In Part 2 of this series, we will walk through Steps 3-6 of the process in creating an investment strategy.
The end goal of this exercise is to make a final determination of the appropriate fixed income investment asset allocation.
Step 3 – Determine How Much Variability You Can Emotionally and Physically Tolerate
In investing, there are several certain, simple truths that you need to account for occurring at one time or another. One of these is the fact that your investments will decline and have very bad years from time to time.
The good news is that the “good times” in the market (when the stock market is increasing) usually persist eventually, enabling your investments to obtain a very good rate of return. However, in order to obtain these good rates of return, you must have the discipline to resist panicking and withdrawing your money from the market/equity exposure during declines.
In order to help you determine how much risk you are able to tolerate, we’ll need to analyze the table below (this table comes from Larry Swedroe’s book The Only Guide to a Winning Investment Strategy You’ll Ever Need).
The table matches a worst case investment decline (loss) that can be possibly occur in a year, given a certain % fixed income asset allocation. I also included what the % decline would indicate in real Dollars if you were to have $100,000 in total assets invested.
Imagine in your head what you would do if you were to lose X Dollars in a year. Would you sell all your equity holdings? Would you buy more? Would you hold out until the market recovered?
Be honest with yourself. You are only hurting yourself if you answer incorrectly.
Once you have thought about it for a few minutes, record the minimum fixed income exposure level that you decided on, based on the maximum tolerable loss you can physically and emotionally tolerate within any given year.
Step 4 – Compare Your Results from Step 2 and Step 3
Next, take the minimum fixed equity % exposure level calculated in Step 2 (based on your forecasted future cash needs – don’t worry to include your emergency fund needs) and compare it with the exposure level you calculated in Step 3.
Take the higher, more conservative fixed income exposure/asset allocation level of the two that you calculated. Proceed to Step 5 below.
Step 5 – Determine How Much Risk You Need To Take On to Meet Your Investment Objectives
The final step in determining your overall equity and fixed income asset allocation percentages is to consider how much money you need/want to have later in life from investing. For me, this decision more specifically means how much money I will need to have to live the lifestyle I want during retirement.
To determine this, click on the link below to see my previous post on calculating how much money you need for retirement.

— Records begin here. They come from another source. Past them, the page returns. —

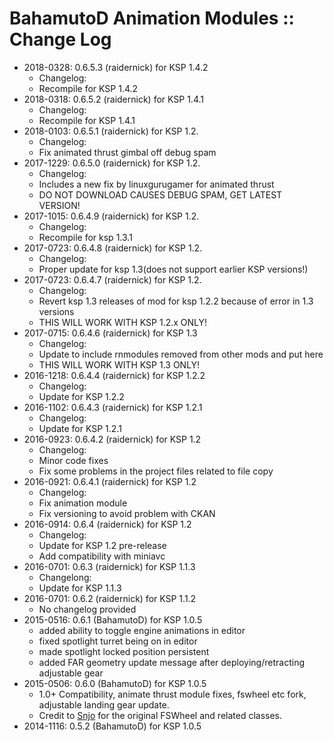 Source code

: # BahamutoD Animation Modules :: Change Log

* 2018-0328: 0.6.5.3 (raidernick) for KSP 1.4.2
	+ Changelog:
	+ Recompile for KSP 1.4.2
* 2018-0318: 0.6.5.2 (raidernick) for KSP 1.4.1
	+ Changelog:
	+ Recompile for KSP 1.4.1
* 2018-0103: 0.6.5.1 (raidernick) for KSP 1.2.
	+ Changelog:
	+ Fix animated thrust gimbal off debug spam
* 2017-1229: 0.6.5.0 (raidernick) for KSP 1.2.
	+ Changelog:
	+ Includes a new fix by linuxgurugamer for animated thrust
	+ DO NOT DOWNLOAD CAUSES DEBUG SPAM, GET LATEST VERSION!
* 2017-1015: 0.6.4.9 (raidernick) for KSP 1.2.
	+ Changelog:
	+ Recompile for ksp 1.3.1
* 2017-0723: 0.6.4.8 (raidernick) for KSP 1.2.
	+ Changelog:
	+ Proper update for ksp 1.3(does not support earlier KSP versions!)
* 2017-0723: 0.6.4.7 (raidernick) for KSP 1.2.
	+ Changelog:
	+ Revert ksp 1.3 releases of mod for ksp 1.2.2 because of error in 1.3 versions
	+ THIS WILL WORK WITH KSP 1.2.x ONLY!
* 2017-0715: 0.6.4.6 (raidernick) for KSP 1.3
	+ Changelog:
	+ Update to include rnmodules removed from other mods and put here
	+ THIS WILL WORK WITH KSP 1.3 ONLY!
* 2016-1218: 0.6.4.4 (raidernick) for KSP 1.2.2
	+ Changelog:
	+ Update for KSP 1.2.2
* 2016-1102: 0.6.4.3 (raidernick) for KSP 1.2.1
	+ Changelog:
	+ Update for KSP 1.2.1
* 2016-0923: 0.6.4.2 (raidernick) for KSP 1.2
	+ Changelog:
	+ Minor code fixes
	+ Fix some problems in the project files related to file copy
* 2016-0921: 0.6.4.1 (raidernick) for KSP 1.2
	+ Changelog:
	+ Fix animation module
	+ Fix versioning to avoid problem with CKAN
* 2016-0914: 0.6.4 (raidernick) for KSP 1.2
	+ Changelog:
	+ Update for KSP 1.2 pre-release
	+ Add compatibility with miniavc
* 2016-0701: 0.6.3 (raidernick) for KSP 1.1.3
	+ Changelong:
	+ Update for KSP 1.1.3
* 2016-0701: 0.6.2 (raidernick) for KSP 1.1.2
	+ No changelog provided
* 2015-0516: 0.6.1 (BahamutoD) for KSP 1.0.5
	+ added ability to toggle engine animations in editor
	+ fixed spotlight turret being on in editor
	+ made spotlight locked position persistent
	+ added FAR geometry update message after deploying/retracting adjustable gear
* 2015-0506: 0.6.0 (BahamutoD) for KSP 1.0.5
	+ 1.0+ Compatibility, animate thrust module fixes, fswheel etc fork, adjustable landing gear update.
	+ Credit to [Snjo](https://github.com/snjo/Firespitter) for the original FSWheel and related classes.
* 2014-1116: 0.5.2 (BahamutoD) for KSP 1.0.5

In the retirement calculator in the post above, the place where determining how much risk you need take on relates to the “Assumed Annual Return” field.

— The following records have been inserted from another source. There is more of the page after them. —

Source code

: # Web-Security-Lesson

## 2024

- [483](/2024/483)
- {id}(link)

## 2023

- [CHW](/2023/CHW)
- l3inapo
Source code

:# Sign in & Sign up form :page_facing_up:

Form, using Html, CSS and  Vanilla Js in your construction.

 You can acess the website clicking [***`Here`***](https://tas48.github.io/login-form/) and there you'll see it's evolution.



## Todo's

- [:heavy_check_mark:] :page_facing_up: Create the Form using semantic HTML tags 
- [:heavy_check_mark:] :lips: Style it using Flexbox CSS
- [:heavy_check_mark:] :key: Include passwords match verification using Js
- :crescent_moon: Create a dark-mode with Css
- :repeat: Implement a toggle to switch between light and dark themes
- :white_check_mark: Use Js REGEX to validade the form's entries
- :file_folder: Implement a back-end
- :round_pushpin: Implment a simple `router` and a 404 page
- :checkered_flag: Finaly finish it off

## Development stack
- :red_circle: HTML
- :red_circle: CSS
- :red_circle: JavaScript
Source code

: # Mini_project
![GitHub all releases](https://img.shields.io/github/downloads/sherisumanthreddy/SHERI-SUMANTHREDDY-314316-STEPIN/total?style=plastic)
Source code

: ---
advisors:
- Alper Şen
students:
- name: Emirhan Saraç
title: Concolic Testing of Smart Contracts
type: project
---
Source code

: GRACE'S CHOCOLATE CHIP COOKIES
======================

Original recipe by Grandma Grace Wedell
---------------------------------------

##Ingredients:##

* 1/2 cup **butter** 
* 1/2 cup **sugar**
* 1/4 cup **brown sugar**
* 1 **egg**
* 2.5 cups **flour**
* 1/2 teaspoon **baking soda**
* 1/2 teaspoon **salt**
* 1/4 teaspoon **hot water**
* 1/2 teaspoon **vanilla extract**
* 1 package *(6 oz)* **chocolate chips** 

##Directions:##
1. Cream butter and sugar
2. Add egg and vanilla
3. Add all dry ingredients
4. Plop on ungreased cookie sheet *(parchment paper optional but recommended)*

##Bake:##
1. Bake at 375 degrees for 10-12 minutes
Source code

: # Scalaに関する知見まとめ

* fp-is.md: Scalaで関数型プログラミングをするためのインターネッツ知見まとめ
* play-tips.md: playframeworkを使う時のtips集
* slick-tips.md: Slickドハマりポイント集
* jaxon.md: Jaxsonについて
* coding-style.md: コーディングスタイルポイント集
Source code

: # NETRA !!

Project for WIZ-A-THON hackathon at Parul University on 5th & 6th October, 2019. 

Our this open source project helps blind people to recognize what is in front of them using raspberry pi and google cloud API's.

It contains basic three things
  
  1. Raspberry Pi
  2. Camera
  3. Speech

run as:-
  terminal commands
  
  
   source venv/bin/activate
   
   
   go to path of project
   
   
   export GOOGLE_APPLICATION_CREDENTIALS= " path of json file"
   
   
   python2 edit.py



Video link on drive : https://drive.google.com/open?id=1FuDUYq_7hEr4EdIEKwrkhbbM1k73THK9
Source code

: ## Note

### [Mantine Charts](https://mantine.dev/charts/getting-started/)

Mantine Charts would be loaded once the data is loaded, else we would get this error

By principle of efficient markets, the only way to increase this assumed annual return is to increase risk. And, the only way to increase risk is to increase your exposure to equity via your asset allocation percentages.
The table below gives approximate equity allocation % exposure levels corresponding to different rates of return required to meet your financial goals.
Using the retirement calculator above and the table below, record your target equity allocation %. To get the target fixed income % allocation, take 1- target equity allocation %.
Step 6 – Finalize Your Overall Asset Allocation Targets
Finally, compare the result from Step 5 (how much risk/equity you need) with the result from Step 4 (how much security/fixed income you need).
How do the levels compare?
As a general rule of thumb, you should take the highest fixed income asset allocation result that is obtained. This will help you have less stress in life. If, however, you find that your result from Step 5 tells you that you need to take much more risk in order to meet your goals, I would start analyzing ways to either 1) cut current spending and save more or 2) plan to live a simpler life style in the future.